De uma visão operacional, a principal função
de um roteador é transferir pacotes de um segmento de
rede para outro. Rotedores operam na camada de rede, a terceira
camada do modelo OSI. Examinando o endereço de rede dos
pacotes, roteadores são programados para executar decisões
relativas ao fluxo dos pacotes.
Outra função acumulada pelos roteadores é
justamente a criação e manutenção
das tabelas de roteamento. Protocolos como RIP, OSPF e BGP representam
apenas 03 de mais de 50 protocolos de roteamento que foram desenvolvidos
nos últimos 20 anos.
No que se diz respeito à segurança, o roteador
deve ser encarado como dispositivo que representa a primeira
linha de defesa de uma rede. Essa proteção é
traduzida em formas de access-lists que são criadas para
permitir ou negar o fluxo de informações através
de uma ou mais interfaces do equipamento. Uma das principais
características da segurança baseada em roteadores
é a capacidade do mesmo em controlar o fluxo de dados
dos pacotes em um ambiente de rede. Especificamente atuando
na prevenção da entrada de pacotes na rede através
da análise do cabeçalho do pacote. A este procedimento
crucial damos o nome de "packet filtering", ou seja,
filtro de pacotes.
O filtro de pacotes permite controle de fluxo de dados em um
ambiente de rede baseado em endereçamento IP de origem,
destino, assim como o tipo de aplicação utilizada.

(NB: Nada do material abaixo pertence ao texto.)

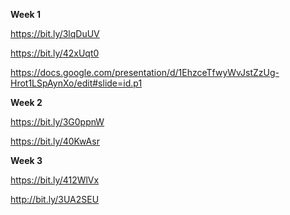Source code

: **Week 1** 

https://bit.ly/3lqDuUV

https://bit.ly/42xUqt0

https://docs.google.com/presentation/d/1EhzceTfwyWvJstZzUg-Hrot1LSpAynXo/edit#slide=id.p1

**Week 2**

https://bit.ly/3G0ppnW

https://bit.ly/40KwAsr

**Week 3**

https://bit.ly/412WlVx

http://bit.ly/3UA2SEU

Por exemplo, filtro de pacotes permite a prevenção
da entrada de pacotes de tráfego de telnet que são
originários de ranges não autorizados.
Roteadores operam como uma barreira entre o que chamamos de
"administrative domains". O termo é usado para
indicar um conjunto de equipamentos de rede, workstations, servidores,
roteadores e links que são mantidos por um grupo administrativo,
ou uma entidade, ou mesmo uma corporação ou instituição.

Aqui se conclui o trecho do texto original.